• **Exercise brief**: Starting at the top line and ending at the bottom one, repeat the entries exactly and drop every picture.

[Extracted entries — start]

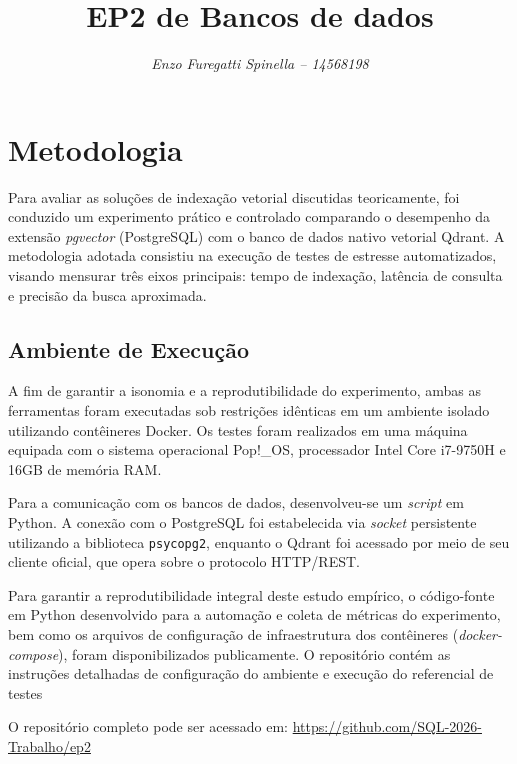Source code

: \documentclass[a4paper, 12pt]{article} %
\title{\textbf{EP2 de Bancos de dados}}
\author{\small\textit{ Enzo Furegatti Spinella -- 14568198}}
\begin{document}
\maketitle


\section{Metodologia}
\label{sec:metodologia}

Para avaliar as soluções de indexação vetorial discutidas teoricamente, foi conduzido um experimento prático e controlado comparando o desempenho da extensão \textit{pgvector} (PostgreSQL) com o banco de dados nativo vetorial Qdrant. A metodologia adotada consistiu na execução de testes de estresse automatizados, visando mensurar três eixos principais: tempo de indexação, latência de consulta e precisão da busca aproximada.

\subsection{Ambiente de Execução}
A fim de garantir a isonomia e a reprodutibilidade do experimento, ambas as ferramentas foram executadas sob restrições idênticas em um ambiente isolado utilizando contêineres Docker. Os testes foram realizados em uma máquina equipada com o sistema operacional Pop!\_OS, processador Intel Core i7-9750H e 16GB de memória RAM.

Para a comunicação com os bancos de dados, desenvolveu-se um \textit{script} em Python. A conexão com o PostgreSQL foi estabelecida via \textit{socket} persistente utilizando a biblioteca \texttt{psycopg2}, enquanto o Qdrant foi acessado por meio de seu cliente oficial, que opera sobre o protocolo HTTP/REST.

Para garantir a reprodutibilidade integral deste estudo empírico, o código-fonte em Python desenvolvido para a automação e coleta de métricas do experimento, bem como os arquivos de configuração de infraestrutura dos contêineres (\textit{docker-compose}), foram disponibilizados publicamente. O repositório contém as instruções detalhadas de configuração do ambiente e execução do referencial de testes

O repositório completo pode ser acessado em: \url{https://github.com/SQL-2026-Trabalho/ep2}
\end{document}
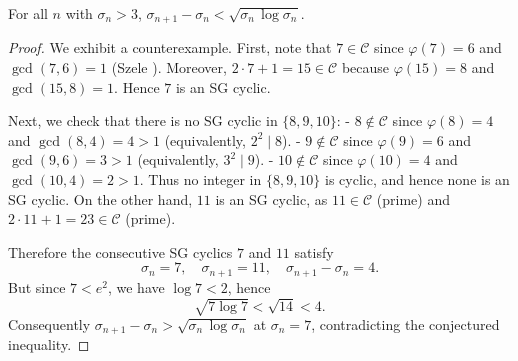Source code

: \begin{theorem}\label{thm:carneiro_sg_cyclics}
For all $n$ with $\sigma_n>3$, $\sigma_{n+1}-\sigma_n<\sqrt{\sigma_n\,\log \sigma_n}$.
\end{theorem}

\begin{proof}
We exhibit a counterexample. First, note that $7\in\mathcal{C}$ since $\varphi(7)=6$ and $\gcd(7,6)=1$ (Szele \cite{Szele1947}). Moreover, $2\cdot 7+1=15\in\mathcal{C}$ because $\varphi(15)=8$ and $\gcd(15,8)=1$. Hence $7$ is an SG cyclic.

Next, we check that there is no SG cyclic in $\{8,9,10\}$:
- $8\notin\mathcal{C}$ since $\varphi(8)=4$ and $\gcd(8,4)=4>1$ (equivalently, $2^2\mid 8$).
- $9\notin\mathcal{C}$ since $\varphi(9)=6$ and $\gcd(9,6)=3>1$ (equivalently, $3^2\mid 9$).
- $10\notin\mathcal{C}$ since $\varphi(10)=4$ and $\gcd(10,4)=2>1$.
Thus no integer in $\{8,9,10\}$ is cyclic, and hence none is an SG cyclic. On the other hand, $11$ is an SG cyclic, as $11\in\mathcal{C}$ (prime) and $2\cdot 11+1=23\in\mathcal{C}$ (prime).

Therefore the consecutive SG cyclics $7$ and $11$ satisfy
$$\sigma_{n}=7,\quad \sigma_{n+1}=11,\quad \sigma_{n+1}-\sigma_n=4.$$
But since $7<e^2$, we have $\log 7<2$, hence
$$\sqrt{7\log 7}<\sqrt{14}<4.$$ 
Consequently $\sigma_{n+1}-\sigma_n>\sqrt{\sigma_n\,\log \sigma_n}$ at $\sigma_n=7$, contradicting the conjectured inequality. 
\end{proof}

[Extracted entries — finish]

• **Output of the exercise**:
Source code

: \documentclass[a4paper, 12pt]{article} %
\title{\textbf{EP2 de Bancos de dados}}
\author{\small\textit{ Enzo Furegatti Spinella -- 14568198}}
\begin{document}
\maketitle


\section{Metodologia}
\label{sec:metodologia}

Para avaliar as soluções de indexação vetorial discutidas teoricamente, foi conduzido um experimento prático e controlado comparando o desempenho da extensão \textit{pgvector} (PostgreSQL) com o banco de dados nativo vetorial Qdrant. A metodologia adotada consistiu na execução de testes de estresse automatizados, visando mensurar três eixos principais: tempo de indexação, latência de consulta e precisão da busca aproximada.

\subsection{Ambiente de Execução}
A fim de garantir a isonomia e a reprodutibilidade do experimento, ambas as ferramentas foram executadas sob restrições idênticas em um ambiente isolado utilizando contêineres Docker. Os testes foram realizados em uma máquina equipada com o sistema operacional Pop!\_OS, processador Intel Core i7-9750H e 16GB de memória RAM.

Para a comunicação com os bancos de dados, desenvolveu-se um \textit{script} em Python. A conexão com o PostgreSQL foi estabelecida via \textit{socket} persistente utilizando a biblioteca \texttt{psycopg2}, enquanto o Qdrant foi acessado por meio de seu cliente oficial, que opera sobre o protocolo HTTP/REST.

Para garantir a reprodutibilidade integral deste estudo empírico, o código-fonte em Python desenvolvido para a automação e coleta de métricas do experimento, bem como os arquivos de configuração de infraestrutura dos contêineres (\textit{docker-compose}), foram disponibilizados publicamente. O repositório contém as instruções detalhadas de configuração do ambiente e execução do referencial de testes

O repositório completo pode ser acessado em: \url{https://github.com/SQL-2026-Trabalho/ep2}
\end{document}
Source code

: \begin{theorem}\label{thm:carneiro_sg_cyclics}
For all $n$ with $\sigma_n>3$, $\sigma_{n+1}-\sigma_n<\sqrt{\sigma_n\,\log \sigma_n}$.
\end{theorem}

\begin{proof}
We exhibit a counterexample. First, note that $7\in\mathcal{C}$ since $\varphi(7)=6$ and $\gcd(7,6)=1$ (Szele \cite{Szele1947}). Moreover, $2\cdot 7+1=15\in\mathcal{C}$ because $\varphi(15)=8$ and $\gcd(15,8)=1$. Hence $7$ is an SG cyclic.

Next, we check that there is no SG cyclic in $\{8,9,10\}$:
- $8\notin\mathcal{C}$ since $\varphi(8)=4$ and $\gcd(8,4)=4>1$ (equivalently, $2^2\mid 8$).
- $9\notin\mathcal{C}$ since $\varphi(9)=6$ and $\gcd(9,6)=3>1$ (equivalently, $3^2\mid 9$).
- $10\notin\mathcal{C}$ since $\varphi(10)=4$ and $\gcd(10,4)=2>1$.
Thus no integer in $\{8,9,10\}$ is cyclic, and hence none is an SG cyclic. On the other hand, $11$ is an SG cyclic, as $11\in\mathcal{C}$ (prime) and $2\cdot 11+1=23\in\mathcal{C}$ (prime).

Therefore the consecutive SG cyclics $7$ and $11$ satisfy
$$\sigma_{n}=7,\quad \sigma_{n+1}=11,\quad \sigma_{n+1}-\sigma_n=4.$$
But since $7<e^2$, we have $\log 7<2$, hence
$$\sqrt{7\log 7}<\sqrt{14}<4.$$ 
Consequently $\sigma_{n+1}-\sigma_n>\sqrt{\sigma_n\,\log \sigma_n}$ at $\sigma_n=7$, contradicting the conjectured inequality. 
\end{proof}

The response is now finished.